The 77-year-old Berlusconi on Saturday announced he was withdrawing his party's five ministers from the fragile coalition presided by Letta, who said it was a "crazy and irresponsible" act.
One of the five, Interior Minister Angelino Alfano, who is also national secretary of Berlusconi's party, held tense closed-door talks with Berlusconi on Monday, Italian media reported.
He mentioned the possibility of breaking from the party and establishing a new independent group of former Berlusconi lawmakers in parliament that would work together with Letta, the reports said.
Alfano has already said he could be "pro-Berlusconi in a different way" and other ministers have spoken out against the decision to make them resign, apparently taken without consulting them.
Media reports spoke of a possible 20 senators willing to break with Berlusconi, which would give Letta a majority in Wednesday's confidence vote even without the bulk of Berlusconi lawmakers.
Investors meanwhile appeared increasingly confident that Letta's government would not fall, with stock markets rebounding by 0.93 percent on Tuesday after closing 1.2 percent lower on Monday.
Italy's borrowing costs on 10-year-government bonds however rose to 4.580 percent from a 4.431 percent on Monday after analysts warned Italy's fiscal targets for the year could be at risk.

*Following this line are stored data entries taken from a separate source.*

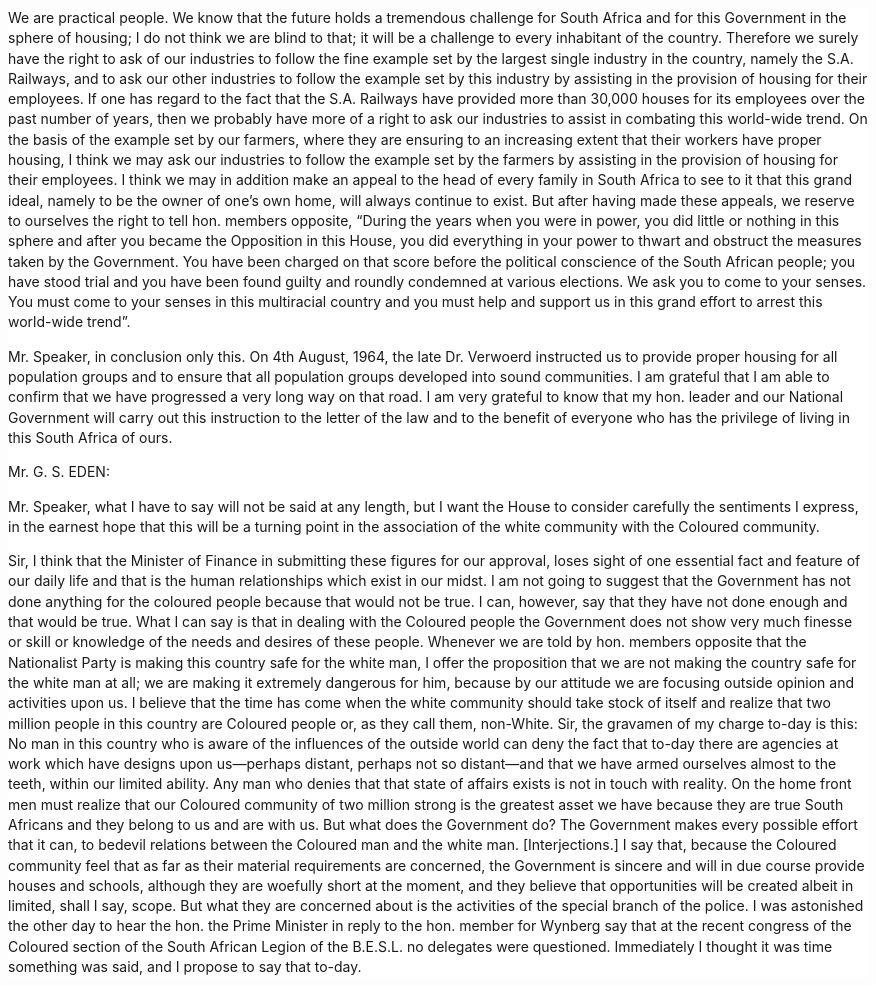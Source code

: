 <p>We are practical people. We know that the future holds a tremendous challenge for South Africa and for this Government in the sphere of housing; I do not think we are blind to that; it will be a challenge to every inhabitant of the country. Therefore we surely have the right to ask of our industries to follow the fine example set by the largest single industry in the country, namely the S.A. Railways, and to ask our other industries to follow the example set by this industry by assisting in the provision of housing for their employees. If one has regard to the fact that the S.A. Railways have provided more than 30,000 houses for its employees over the past number of years, then we probably have more of a right to ask our industries to assist in combating this world-wide trend. On the basis of the example set by our farmers, where they are ensuring to an increasing extent that their workers have proper housing, I think we may ask our industries to follow the example set by the farmers by assisting in the provision of housing for their employees. I think we may in addition make an appeal to the head of every family in South Africa to see to it that this grand ideal, namely to be the owner of one&#x2019;s own home, will always continue to exist. But after having made these appeals, we reserve to ourselves the right to tell hon. members opposite, &#x201C;During the years when you were in power, you did little or nothing in this sphere and after you became the Opposition in this House, you did everything in your power to thwart and obstruct the measures taken by the Government. You have been charged on that score before the political conscience of the South African people; you have stood trial and you have been found guilty and roundly condemned at various elections. We ask you to come to your senses. You must come to your senses in this multiracial country and you must help and support us in this grand effort to arrest this world-wide trend&#x201D;.</p>

<p>Mr. Speaker, in conclusion only this. On 4th August, 1964, the late Dr. Verwoerd instructed us to provide proper housing for all population groups and to ensure that all population groups developed into sound communities. I am grateful that I am able to confirm that we have progressed a very long way on that road. I am very grateful to know that my hon. leader and our National Government will carry out this instruction to the letter of the law and to the benefit of everyone who has the privilege of living in this South Africa of ours.</p>

</speech>

<speech by="#eden">

<from>Mr. <person refersTo="hansard_za">G. S. EDEN</person>:</from>

<p>Mr. Speaker, what I have to say will not be said at any length, but I want the House to consider carefully the sentiments I express, in the earnest hope that this will be a turning point in the association of the white community with the Coloured community.</p>

<p>Sir, I think that the Minister of Finance in submitting these figures for our approval, loses sight of one essential fact and feature of our daily life and that is the human relationships which exist in our midst. I am not going to suggest that the Government has not done anything for the coloured people because that would not be true. I can, however, say that they have not done enough and that would be true. What I can say is that in dealing with the Coloured people the Government does not show very much finesse or skill or knowledge of the needs and desires of these people. Whenever we are told by hon. members opposite that the Nationalist Party is making this country safe for the white man, I offer the proposition that we are not making the country safe for the white man at all; we are making it extremely dangerous for him, because by our attitude we are focusing outside opinion and activities upon us. I believe that the time has come when the white community should take stock of itself and realize that two million people in this country are Coloured people or, as they call them, non-White. Sir, the gravamen of my charge to-day is this: No man in this country who is aware of the influences of the outside world can deny the fact that to-day there are agencies at work which have designs upon us&#x2014;perhaps distant, perhaps not so distant&#x2014;and that we have armed ourselves almost to the teeth, within our limited ability. Any man who denies that that state of affairs exists is not in touch with reality. On the home front men must realize that our Coloured community of two million strong is the greatest asset we have because they are true South Africans and they belong to us and are with us. But what does the Government do&#x003F; The Government makes every possible effort that it can, to bedevil relations between the Coloured man and the white man. [Interjections.] I say that, because the Coloured community feel that as far as their material requirements are concerned, the Government is sincere and will in due course provide houses and schools, although they are woefully short at the moment, and they believe that opportunities will be created albeit in limited, shall I say, scope. But what they are concerned about is the activities of the special branch of the police. I was astonished the other day to hear the hon. the Prime Minister in reply to the hon. member for Wynberg say that at the recent congress of the Coloured section of the South African Legion of the B.E.S.L. no delegates were questioned. Immediately I thought it was time something was said, and I propose to say that to-day.</p>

"After five months, Prime Minister Letta's uneasy coalition between centre-left and centre-right is threatening to fall apart," Christian Schulz, senior economist at Berenberg bank, said in a note.
"Political paralysis in Rome could potentially cause a new wave of euro crisis," he said, adding however that this would be "a modest hiccup, and not a new full-blown crisis across the eurozone".
Italy's latest Berlusconi-linked crisis comes just as the country was hoping to shake off two years of a devastating recession and sent shockwaves through eurozone financial markets on Monday.
The dangers were underscored with new data released on Tuesday that showed the unemployment rate had gone back up to its highest ever level of 12.2 percent in August from 12.1 percent in July.
Youth unemployment also reached a record level of 40.1 percent, 0.4 basis point higher than in July.
In a meeting with top party members on Monday, Berlusconi appealed for unity in the party, saying: "We wash our dirty linen at home".
He also appeared to backtrack slightly by saying he was ready to give the government more time to abolish a property tax, avert an increase in the VAT sales tax and approve next year's budget.
Stefano Folli, a columnist for business daily Il Sole 24 Ore, said Berlusconi appeared to be veering between hardline and moderate positions on the government "without a compass".
Writing for La Stampa daily, columnist Michele Brambilla said: "It's not just Berlusconi's leadership that is in play and who might or might not dare to dissent with him -- Italy is at play."